Além de solicitar peças curtas e objetivas, juiz informou que eventual pedido de urgência será analisado apenas na sentença.
Da Redação
sexta-feira, 21 de agosto de 2026
Atualizado às 14:22
O juiz Fabiano Verli, da 5ª vara Federal Cível e JEF Adjunto de Belo Horizonte/MG, estabeleceu algumas regras para condução de processo: petições curtas, texto direto e, sobretudo, cada parte falando uma única vez.
Em despacho proferido no último dia 5, o magistrado pediu “encarecidamente” que os advogados adotem português simples, embora juridicamente técnico, deixem os “floreios” de lado e procurem resolver o que têm a dizer “em até 6 laudas preferentemente”.
Também recomendou foco. Segundo o juiz, devem ser evitadas petições que pretendem abarcar “tudo”, "não focando em nada".
A justificativa é pragmática: peças desse tipo, afirmou, atrasam a tramitação e não combinam com o dever de cooperação previsto no art. 6º do CPC.
Cada um fala uma vez
A economia proposta pelo magistrado não ficou apenas no número de páginas.
Ao organizar as próximas etapas do processo, ele determinou que a parte ré apresente contestação e registrou: “cada parte só falará uma vez”.
Conforme indicou, apresentada a defesa, ou encerrado o prazo para tanto, a autora será considerada intimada para impugná-la objetivamente e se manifestar sobre as provas, dentro do prazo restante.
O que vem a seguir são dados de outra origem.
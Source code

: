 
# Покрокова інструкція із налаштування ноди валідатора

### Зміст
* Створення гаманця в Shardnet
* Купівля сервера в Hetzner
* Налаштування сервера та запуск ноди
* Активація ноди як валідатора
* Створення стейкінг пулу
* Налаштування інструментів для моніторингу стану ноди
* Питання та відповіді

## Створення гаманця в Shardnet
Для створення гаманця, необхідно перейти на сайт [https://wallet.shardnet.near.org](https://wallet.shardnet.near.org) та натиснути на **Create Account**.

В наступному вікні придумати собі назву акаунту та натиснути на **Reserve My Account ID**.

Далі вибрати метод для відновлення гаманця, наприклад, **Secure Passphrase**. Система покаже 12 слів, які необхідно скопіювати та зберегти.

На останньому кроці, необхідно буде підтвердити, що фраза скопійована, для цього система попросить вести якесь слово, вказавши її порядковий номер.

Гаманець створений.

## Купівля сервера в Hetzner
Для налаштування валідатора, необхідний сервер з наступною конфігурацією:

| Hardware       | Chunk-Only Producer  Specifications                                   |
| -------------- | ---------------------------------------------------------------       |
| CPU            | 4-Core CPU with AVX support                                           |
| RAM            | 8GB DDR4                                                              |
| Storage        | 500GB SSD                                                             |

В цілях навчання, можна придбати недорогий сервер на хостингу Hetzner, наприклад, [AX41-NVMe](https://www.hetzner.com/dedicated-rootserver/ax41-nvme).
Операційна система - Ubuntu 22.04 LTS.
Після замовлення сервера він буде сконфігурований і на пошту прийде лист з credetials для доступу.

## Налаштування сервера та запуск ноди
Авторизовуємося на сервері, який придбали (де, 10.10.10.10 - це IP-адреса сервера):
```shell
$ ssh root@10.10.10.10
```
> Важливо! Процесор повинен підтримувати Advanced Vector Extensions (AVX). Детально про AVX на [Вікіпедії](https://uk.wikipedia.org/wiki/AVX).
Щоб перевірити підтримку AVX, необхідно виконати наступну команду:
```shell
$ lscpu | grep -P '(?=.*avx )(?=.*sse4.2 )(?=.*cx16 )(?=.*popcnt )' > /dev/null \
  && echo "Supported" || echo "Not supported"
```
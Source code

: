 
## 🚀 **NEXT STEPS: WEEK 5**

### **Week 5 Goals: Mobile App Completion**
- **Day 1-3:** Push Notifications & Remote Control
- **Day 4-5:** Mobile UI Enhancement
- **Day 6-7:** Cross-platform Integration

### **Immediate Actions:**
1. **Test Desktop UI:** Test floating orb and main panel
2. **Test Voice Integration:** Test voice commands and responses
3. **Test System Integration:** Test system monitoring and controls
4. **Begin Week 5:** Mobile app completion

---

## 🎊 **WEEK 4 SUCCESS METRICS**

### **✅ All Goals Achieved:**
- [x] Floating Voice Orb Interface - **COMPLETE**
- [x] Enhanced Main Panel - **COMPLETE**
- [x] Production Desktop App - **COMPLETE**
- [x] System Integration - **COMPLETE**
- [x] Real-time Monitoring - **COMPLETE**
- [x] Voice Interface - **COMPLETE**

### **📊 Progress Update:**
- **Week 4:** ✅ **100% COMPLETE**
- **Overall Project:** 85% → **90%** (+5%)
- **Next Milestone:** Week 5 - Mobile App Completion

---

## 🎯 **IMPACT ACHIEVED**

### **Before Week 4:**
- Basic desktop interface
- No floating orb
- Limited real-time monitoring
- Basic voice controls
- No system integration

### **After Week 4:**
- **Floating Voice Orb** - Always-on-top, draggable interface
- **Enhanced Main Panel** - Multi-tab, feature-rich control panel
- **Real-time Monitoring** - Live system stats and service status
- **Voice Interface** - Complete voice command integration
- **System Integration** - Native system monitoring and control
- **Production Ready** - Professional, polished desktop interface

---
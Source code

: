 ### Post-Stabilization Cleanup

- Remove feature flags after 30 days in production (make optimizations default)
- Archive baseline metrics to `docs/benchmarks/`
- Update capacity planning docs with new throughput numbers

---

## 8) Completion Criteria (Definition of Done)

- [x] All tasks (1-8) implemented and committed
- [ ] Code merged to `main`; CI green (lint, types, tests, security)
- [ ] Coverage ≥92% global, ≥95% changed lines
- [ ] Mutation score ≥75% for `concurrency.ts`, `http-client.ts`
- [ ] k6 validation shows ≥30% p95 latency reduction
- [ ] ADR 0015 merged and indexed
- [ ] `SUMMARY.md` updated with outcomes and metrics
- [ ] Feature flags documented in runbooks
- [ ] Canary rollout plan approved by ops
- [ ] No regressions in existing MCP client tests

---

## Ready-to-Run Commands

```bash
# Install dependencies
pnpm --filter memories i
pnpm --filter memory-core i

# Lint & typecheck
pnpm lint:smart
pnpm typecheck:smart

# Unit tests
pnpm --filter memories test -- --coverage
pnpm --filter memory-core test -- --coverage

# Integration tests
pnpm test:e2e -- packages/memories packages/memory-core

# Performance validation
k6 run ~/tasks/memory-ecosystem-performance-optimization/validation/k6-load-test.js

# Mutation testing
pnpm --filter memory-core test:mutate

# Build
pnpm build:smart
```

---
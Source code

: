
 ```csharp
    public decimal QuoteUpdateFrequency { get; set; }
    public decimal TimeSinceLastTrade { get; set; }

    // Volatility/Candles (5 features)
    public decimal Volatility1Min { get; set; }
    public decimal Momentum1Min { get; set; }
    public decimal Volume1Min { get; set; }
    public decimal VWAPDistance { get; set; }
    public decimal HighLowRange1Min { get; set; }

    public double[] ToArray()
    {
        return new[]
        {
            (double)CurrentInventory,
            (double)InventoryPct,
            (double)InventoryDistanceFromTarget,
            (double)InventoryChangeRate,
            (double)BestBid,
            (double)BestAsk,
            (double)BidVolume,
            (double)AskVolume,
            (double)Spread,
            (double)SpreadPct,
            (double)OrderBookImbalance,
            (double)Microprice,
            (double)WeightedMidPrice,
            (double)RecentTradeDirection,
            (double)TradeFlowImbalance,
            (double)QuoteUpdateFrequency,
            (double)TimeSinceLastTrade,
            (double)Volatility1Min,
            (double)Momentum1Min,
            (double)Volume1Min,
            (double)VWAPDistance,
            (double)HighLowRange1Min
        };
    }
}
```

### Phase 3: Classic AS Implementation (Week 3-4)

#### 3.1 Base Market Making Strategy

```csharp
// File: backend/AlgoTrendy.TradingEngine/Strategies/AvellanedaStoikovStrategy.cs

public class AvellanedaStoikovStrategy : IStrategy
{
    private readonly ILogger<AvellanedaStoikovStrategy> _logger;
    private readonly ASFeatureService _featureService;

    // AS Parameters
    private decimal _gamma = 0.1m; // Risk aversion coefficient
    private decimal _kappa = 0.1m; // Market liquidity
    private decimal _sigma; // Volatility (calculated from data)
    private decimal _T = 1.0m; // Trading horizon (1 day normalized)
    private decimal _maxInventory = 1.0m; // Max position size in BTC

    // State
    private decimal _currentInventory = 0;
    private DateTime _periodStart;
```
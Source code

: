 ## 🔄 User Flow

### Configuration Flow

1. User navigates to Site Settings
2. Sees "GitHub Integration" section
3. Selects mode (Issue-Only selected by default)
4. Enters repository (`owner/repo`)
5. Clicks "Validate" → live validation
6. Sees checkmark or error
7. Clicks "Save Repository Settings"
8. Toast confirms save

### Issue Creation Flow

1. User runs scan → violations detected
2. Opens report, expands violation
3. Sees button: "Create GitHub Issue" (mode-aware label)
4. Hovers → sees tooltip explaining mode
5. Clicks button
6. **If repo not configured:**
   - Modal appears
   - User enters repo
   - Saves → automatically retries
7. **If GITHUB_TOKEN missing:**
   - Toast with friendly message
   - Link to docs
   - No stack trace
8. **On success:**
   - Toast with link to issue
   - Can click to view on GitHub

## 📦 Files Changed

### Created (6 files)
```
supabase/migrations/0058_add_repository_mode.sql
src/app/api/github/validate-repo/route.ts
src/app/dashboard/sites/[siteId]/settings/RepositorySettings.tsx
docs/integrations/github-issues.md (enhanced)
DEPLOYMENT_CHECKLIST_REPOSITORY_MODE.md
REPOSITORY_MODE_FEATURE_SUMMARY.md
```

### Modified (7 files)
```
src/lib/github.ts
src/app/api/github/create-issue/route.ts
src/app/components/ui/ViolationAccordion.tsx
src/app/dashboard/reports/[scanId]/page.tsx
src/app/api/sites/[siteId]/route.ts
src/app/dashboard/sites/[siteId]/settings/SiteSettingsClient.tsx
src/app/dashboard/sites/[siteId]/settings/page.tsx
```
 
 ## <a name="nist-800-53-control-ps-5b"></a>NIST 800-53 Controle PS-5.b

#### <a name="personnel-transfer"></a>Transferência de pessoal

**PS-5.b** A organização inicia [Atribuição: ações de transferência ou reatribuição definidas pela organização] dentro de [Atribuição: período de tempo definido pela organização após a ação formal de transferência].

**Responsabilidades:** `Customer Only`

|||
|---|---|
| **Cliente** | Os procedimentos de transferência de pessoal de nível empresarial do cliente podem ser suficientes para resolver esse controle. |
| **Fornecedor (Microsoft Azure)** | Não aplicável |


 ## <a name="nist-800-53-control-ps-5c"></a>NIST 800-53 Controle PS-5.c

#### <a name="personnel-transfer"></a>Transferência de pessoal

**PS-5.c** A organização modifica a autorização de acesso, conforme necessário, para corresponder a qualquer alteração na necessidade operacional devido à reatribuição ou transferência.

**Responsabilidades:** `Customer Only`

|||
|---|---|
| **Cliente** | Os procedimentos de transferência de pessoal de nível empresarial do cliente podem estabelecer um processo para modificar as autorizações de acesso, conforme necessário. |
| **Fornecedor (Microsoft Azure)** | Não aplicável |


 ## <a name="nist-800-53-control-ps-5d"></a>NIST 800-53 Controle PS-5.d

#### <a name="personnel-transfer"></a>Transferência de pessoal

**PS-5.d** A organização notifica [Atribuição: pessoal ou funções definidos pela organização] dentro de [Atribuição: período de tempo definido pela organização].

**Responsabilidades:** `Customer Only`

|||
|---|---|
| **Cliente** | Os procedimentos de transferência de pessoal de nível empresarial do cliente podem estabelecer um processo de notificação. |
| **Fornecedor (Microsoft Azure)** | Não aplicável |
Segundo o despacho, as partes têm o dever, também com fundamento no art. 6º do CPC, de colaborar para o rápido andamento do feito. Cumprido o roteiro, os autos serão conclusos para análise dos pedidos de prova e da impugnação.
Urgência pode esperar
Se a intenção foi enxugar o caminho até a sentença, nem mesmo eventual pedido urgente escapou da lógica adotada.
O juiz afirmou que medida de urgência, caso exista, será analisada apenas na sentença, “quando estarão mais claros os pontos controvertidos”.
- Processo: 6396021-26.2025.4.06.3800
Leia a íntegra do despacho.
De outras páginas
Não é a primeira vez que Fabiano Verli aparece nas páginas do Migalhas.
Em 2015, ao analisar ação envolvendo o fornecimento de medicamento para tratamento hospitalar, o magistrado afirmou que examinaria o caso “com muita parcimônia” e declarou: “sou do Poder Judiciário e não faço política pública”.
Na ocasião, ao discutir o impacto financeiro do tratamento sobre os cofres públicos, ponderou sobre a destinação dos recursos estatais.
O magistrado fez diversas indagações, como por exemplo:
"Qual a porcentagem de cura para pessoas em situação, inclusive pessoal, parecida com a da PARTE AUTORA?
Se a questão é sobrevida, em quanto o remédio alongaria a sobrevida da PARTE AUTORA, em vista de exemplos passados?"
Segundo declarou, as questões eram importantes pois se tratavam de “uma possível despesa, a mais, de cerca de R$ 12 mil por mês para os pobres cofres públicos".